* [Prompt]:
The answer must consist solely of the lines from the start of the records through the line containing "### [Configuración de", restated word for word, with no pictures.

* [Working data]:
━━━━━━━━━━━━━━━━━━━━

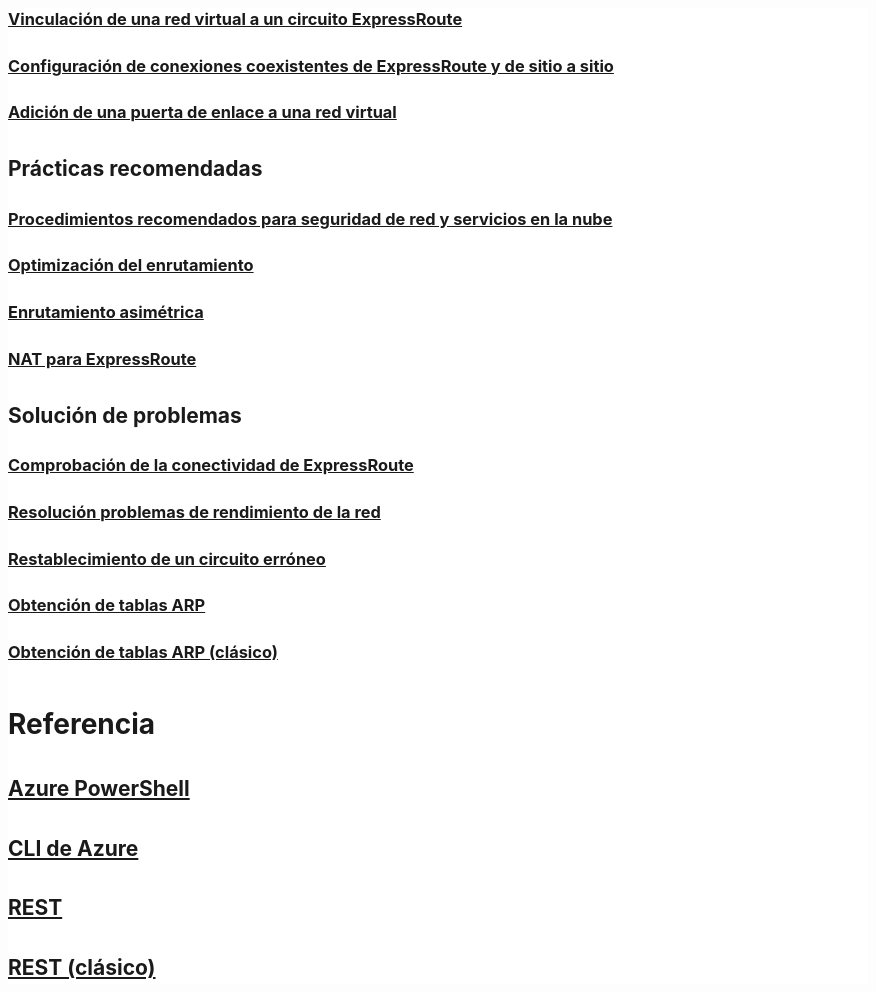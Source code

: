### [Vinculación de una red virtual a un circuito ExpressRoute](expressroute-howto-linkvnet-classic.md)
### [Configuración de conexiones coexistentes de ExpressRoute y de sitio a sitio](expressroute-howto-coexist-classic.md)
### [Adición de una puerta de enlace a una red virtual](expressroute-howto-add-gateway-classic.md)

## Prácticas recomendadas
### [Procedimientos recomendados para seguridad de red y servicios en la nube](../best-practices-network-security.md)
### [Optimización del enrutamiento](expressroute-optimize-routing.md)
### [Enrutamiento asimétrica](expressroute-asymmetric-routing.md)
### [NAT para ExpressRoute](expressroute-nat.md)

## Solución de problemas
### [Comprobación de la conectividad de ExpressRoute](expressroute-troubleshooting-expressroute-overview.md)
### [Resolución problemas de rendimiento de la red](expressroute-troubleshooting-network-performance.md)
### [Restablecimiento de un circuito erróneo](reset-circuit.md)
### [Obtención de tablas ARP](expressroute-troubleshooting-arp-resource-manager.md)
### [Obtención de tablas ARP (clásico)](expressroute-troubleshooting-arp-classic.md)

# Referencia
## [Azure PowerShell](/powershell/module/azurerm.network/?view=azurermps-4.0.0#expressroute)
## [CLI de Azure](/cli/azure/network/express-route)
## [REST](https://msdn.microsoft.com/library/azure/mt586720)
## [REST (clásico)](https://msdn.microsoft.com/library/azure/dn606310)
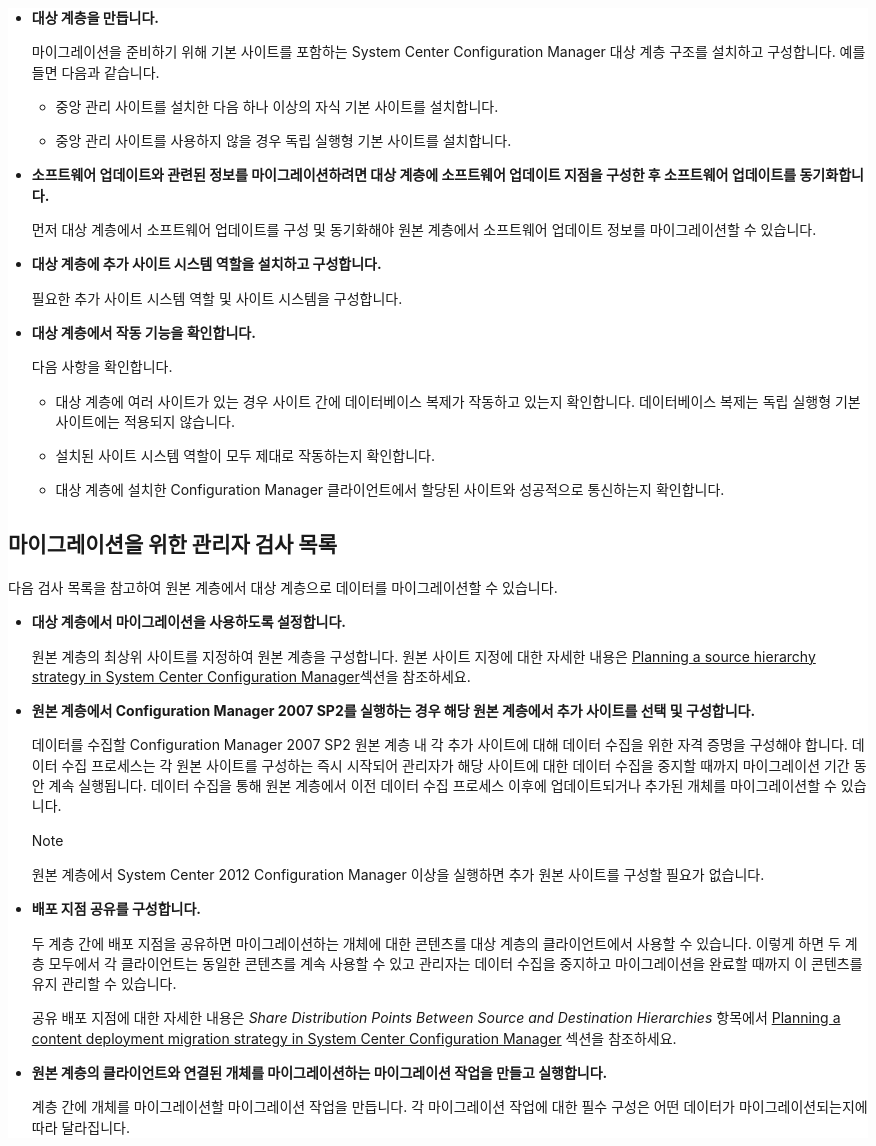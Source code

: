 -   **대상 계층을 만듭니다.**  

    마이그레이션을 준비하기 위해 기본 사이트를 포함하는 System Center Configuration Manager 대상 계층 구조를 설치하고 구성합니다. 예를 들면 다음과 같습니다.  

    -   중앙 관리 사이트를 설치한 다음 하나 이상의 자식 기본 사이트를 설치합니다.  

    -   중앙 관리 사이트를 사용하지 않을 경우 독립 실행형 기본 사이트를 설치합니다.  

-   **소프트웨어 업데이트와 관련된 정보를 마이그레이션하려면 대상 계층에 소프트웨어 업데이트 지점을 구성한 후 소프트웨어 업데이트를 동기화합니다.**  

    먼저 대상 계층에서 소프트웨어 업데이트를 구성 및 동기화해야 원본 계층에서 소프트웨어 업데이트 정보를 마이그레이션할 수 있습니다.  


-   **대상 계층에 추가 사이트 시스템 역할을 설치하고 구성합니다.**  

    필요한 추가 사이트 시스템 역할 및 사이트 시스템을 구성합니다.  

-   **대상 계층에서 작동 기능을 확인합니다.**  

    다음 사항을 확인합니다.  

    -   대상 계층에 여러 사이트가 있는 경우 사이트 간에 데이터베이스 복제가 작동하고 있는지 확인합니다. 데이터베이스 복제는 독립 실행형 기본 사이트에는 적용되지 않습니다.  

    -   설치된 사이트 시스템 역할이 모두 제대로 작동하는지 확인합니다.  

    -   대상 계층에 설치한 Configuration Manager 클라이언트에서 할당된 사이트와 성공적으로 통신하는지 확인합니다.  


##  <a name="a-namechecklisitmigrationa-administrator-checklist-for-migration"></a><a name="Checklisit_Migration"></a> 마이그레이션을 위한 관리자 검사 목록  
다음 검사 목록을 참고하여 원본 계층에서 대상 계층으로 데이터를 마이그레이션할 수 있습니다.  

-   **대상 계층에서 마이그레이션을 사용하도록 설정합니다.**  

    원본 계층의 최상위 사이트를 지정하여 원본 계층을 구성합니다. 원본 사이트 지정에 대한 자세한 내용은 [Planning a source hierarchy strategy in System Center Configuration Manager](../../core/migration/planning-a-source-hierarchy-strategy.md)섹션을 참조하세요.  

-   **원본 계층에서 Configuration Manager 2007 SP2를 실행하는 경우 해당 원본 계층에서 추가 사이트를 선택 및 구성합니다.**  

    데이터를 수집할 Configuration Manager 2007 SP2 원본 계층 내 각 추가 사이트에 대해 데이터 수집을 위한 자격 증명을 구성해야 합니다. 데이터 수집 프로세스는 각 원본 사이트를 구성하는 즉시 시작되어 관리자가 해당 사이트에 대한 데이터 수집을 중지할 때까지 마이그레이션 기간 동안 계속 실행됩니다. 데이터 수집을 통해 원본 계층에서 이전 데이터 수집 프로세스 이후에 업데이트되거나 추가된 개체를 마이그레이션할 수 있습니다.  

    > [!NOTE]  
    >  원본 계층에서 System Center 2012 Configuration Manager 이상을 실행하면 추가 원본 사이트를 구성할 필요가 없습니다.  

-   **배포 지점 공유를 구성합니다.**  

    두 계층 간에 배포 지점을 공유하면 마이그레이션하는 개체에 대한 콘텐츠를 대상 계층의 클라이언트에서 사용할 수 있습니다. 이렇게 하면 두 계층 모두에서 각 클라이언트는 동일한 콘텐츠를 계속 사용할 수 있고 관리자는 데이터 수집을 중지하고 마이그레이션을 완료할 때까지 이 콘텐츠를 유지 관리할 수 있습니다.  

    공유 배포 지점에 대한 자세한 내용은 *Share Distribution Points Between Source and Destination Hierarchies* 항목에서 [Planning a content deployment migration strategy in System Center Configuration Manager](../../core/migration/planning-a-content-deployment-migration-strategy.md) 섹션을 참조하세요.  

-   **원본 계층의 클라이언트와 연결된 개체를 마이그레이션하는 마이그레이션 작업을 만들고 실행합니다.**  

    계층 간에 개체를 마이그레이션할 마이그레이션 작업을 만듭니다. 각 마이그레이션 작업에 대한 필수 구성은 어떤 데이터가 마이그레이션되는지에 따라 달라집니다.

━━━━━━━━━━━━━━━━━━━━

* [Completed task]:
Source code

:### [Vinculación de una red virtual a un circuito ExpressRoute](expressroute-howto-linkvnet-classic.md)
### [Configuración de conexiones coexistentes de ExpressRoute y de sitio a sitio](expressroute-howto-coexist-classic.md)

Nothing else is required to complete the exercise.